::: DATASET CONTENT

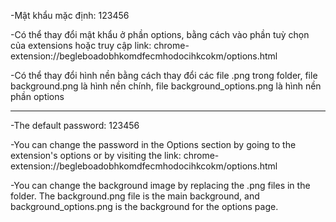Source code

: -Mật khẩu mặc định: 123456

-Có thể thay đổi mật khẩu ở phần options, bằng cách vào phần tuỳ chọn của extensions hoặc truy cập link: chrome-extension://begleboadobhkomdfecmhodocihkcokm/options.html

-Có thể thay đổi hình nền bằng cách thay đổi các file .png trong folder, file background.png là hình nền chính, file background_options.png là hình nền phần options

--------------------------------------------------------------------------------------------------

-The default password: 123456

-You can change the password in the Options section by going to the extension's options or by visiting the link: chrome-extension://begleboadobhkomdfecmhodocihkcokm/options.html

-You can change the background image by replacing the .png files in the folder. The background.png file is the main background, and background_options.png is the background for the options page.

::::::

## [TRY IT]
Of the entries above, repeat exactly the lines between the line with "-Có thể thay đổi hình" and the line with "-You can change the password", inclusive, and no others.

## [ANSWER TO THIS TASK]
-Có thể thay đổi hình nền bằng cách thay đổi các file .png trong folder, file background.png là hình nền chính, file background_options.png là hình nền phần options

--------------------------------------------------------------------------------------------------

-The default password: 123456

-You can change the password in the Options section by going to the extension's options or by visiting the link: chrome-extension://begleboadobhkomdfecmhodocihkcokm/options.html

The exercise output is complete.